Exercise aim:
After locating "- I should enable hardware acceleration (no.)" in the listing below, copy that line and each one after it exactly, ending with the line that has "- My addons/plugins".

Provided records:
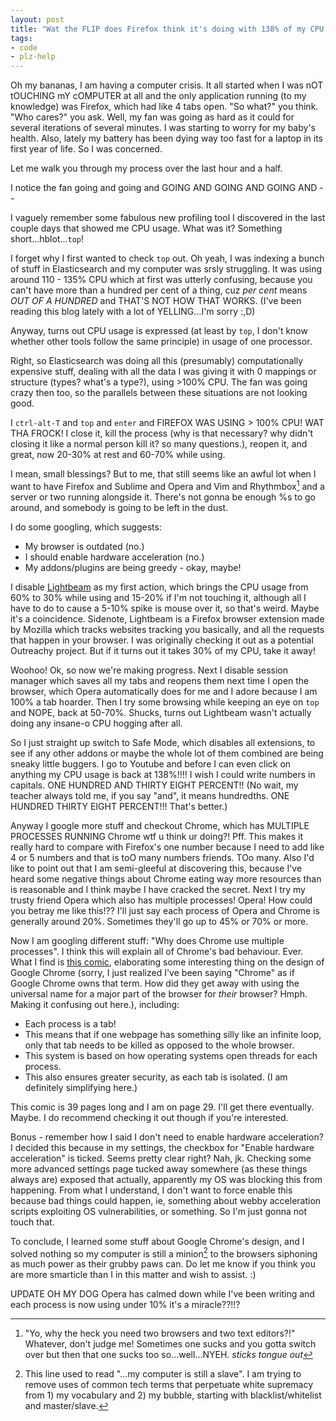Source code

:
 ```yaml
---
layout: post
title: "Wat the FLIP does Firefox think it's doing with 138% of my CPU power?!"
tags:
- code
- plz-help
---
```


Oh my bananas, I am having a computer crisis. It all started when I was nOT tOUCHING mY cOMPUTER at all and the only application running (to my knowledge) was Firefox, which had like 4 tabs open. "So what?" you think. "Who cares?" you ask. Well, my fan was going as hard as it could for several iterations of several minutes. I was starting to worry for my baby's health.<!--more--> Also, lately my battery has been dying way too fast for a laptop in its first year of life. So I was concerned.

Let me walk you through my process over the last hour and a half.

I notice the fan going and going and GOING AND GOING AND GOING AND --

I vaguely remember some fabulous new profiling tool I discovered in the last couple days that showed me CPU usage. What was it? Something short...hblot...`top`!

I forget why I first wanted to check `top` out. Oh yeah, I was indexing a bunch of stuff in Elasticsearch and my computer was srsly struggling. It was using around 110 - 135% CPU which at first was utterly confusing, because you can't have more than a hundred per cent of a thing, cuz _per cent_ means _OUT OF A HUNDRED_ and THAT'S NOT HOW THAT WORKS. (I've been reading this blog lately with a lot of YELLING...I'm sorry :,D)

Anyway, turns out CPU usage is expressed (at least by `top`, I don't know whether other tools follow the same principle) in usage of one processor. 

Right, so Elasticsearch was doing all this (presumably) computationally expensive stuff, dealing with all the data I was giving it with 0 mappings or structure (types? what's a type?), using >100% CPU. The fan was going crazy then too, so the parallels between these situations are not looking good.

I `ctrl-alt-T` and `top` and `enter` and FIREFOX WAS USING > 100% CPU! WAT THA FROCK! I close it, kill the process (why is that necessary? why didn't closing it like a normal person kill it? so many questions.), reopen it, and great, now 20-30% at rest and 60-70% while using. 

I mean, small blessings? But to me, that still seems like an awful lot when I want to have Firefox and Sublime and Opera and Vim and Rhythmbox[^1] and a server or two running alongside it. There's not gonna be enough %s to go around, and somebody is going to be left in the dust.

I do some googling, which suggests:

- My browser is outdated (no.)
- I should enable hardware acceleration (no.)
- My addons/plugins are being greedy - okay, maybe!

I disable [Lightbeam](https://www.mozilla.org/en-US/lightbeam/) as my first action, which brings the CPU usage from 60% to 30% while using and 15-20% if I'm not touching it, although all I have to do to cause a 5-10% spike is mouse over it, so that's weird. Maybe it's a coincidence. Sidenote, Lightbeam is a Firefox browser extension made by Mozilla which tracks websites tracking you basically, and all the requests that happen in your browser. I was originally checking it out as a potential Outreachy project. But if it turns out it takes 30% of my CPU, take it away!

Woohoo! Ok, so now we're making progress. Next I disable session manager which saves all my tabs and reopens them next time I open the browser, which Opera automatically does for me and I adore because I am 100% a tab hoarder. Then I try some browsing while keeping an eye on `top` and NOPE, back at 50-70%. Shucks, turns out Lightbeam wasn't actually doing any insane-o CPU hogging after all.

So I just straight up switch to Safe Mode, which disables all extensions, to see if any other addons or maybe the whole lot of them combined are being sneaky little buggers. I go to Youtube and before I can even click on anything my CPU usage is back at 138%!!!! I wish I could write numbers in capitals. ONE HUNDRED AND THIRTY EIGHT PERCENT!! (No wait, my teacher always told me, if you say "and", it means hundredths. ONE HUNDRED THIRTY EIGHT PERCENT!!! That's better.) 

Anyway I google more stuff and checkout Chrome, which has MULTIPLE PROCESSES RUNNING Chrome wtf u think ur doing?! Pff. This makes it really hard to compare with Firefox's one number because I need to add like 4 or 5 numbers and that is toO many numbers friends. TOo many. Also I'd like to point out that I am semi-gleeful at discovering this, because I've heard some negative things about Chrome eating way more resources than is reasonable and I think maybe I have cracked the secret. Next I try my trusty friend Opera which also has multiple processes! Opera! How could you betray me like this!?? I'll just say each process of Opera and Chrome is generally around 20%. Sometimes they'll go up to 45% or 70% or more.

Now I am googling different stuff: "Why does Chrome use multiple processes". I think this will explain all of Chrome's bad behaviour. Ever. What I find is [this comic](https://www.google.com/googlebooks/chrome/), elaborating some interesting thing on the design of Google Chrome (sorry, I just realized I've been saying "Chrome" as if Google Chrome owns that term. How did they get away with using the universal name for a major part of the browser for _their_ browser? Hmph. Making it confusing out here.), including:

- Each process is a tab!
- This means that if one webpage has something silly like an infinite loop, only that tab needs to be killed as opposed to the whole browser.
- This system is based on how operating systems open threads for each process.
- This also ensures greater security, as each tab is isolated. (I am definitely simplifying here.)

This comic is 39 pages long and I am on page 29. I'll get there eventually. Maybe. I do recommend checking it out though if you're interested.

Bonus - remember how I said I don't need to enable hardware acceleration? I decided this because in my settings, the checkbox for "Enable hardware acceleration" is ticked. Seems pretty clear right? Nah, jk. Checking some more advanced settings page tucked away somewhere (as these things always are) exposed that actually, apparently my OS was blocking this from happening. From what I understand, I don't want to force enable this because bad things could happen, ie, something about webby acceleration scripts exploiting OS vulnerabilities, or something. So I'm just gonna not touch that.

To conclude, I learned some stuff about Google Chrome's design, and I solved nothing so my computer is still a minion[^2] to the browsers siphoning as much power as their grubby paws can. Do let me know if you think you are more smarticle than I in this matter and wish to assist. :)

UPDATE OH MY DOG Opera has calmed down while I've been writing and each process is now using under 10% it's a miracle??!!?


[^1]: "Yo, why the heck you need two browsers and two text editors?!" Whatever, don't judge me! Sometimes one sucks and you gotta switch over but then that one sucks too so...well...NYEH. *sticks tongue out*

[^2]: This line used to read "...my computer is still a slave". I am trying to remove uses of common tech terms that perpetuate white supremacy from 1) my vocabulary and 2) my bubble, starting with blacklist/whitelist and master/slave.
---
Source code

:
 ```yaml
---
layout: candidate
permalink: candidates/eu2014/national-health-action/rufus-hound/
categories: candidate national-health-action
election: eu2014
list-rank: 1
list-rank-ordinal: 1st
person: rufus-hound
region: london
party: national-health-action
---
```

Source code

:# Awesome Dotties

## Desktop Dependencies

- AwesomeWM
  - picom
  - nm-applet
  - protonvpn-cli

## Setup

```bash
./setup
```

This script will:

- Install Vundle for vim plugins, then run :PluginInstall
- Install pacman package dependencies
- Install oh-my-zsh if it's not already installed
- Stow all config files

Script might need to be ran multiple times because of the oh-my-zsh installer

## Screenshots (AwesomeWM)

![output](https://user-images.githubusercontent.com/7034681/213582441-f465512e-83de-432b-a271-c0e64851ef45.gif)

Answer area:
- I should enable hardware acceleration (no.)
- My addons/plugins are being greedy - okay, maybe!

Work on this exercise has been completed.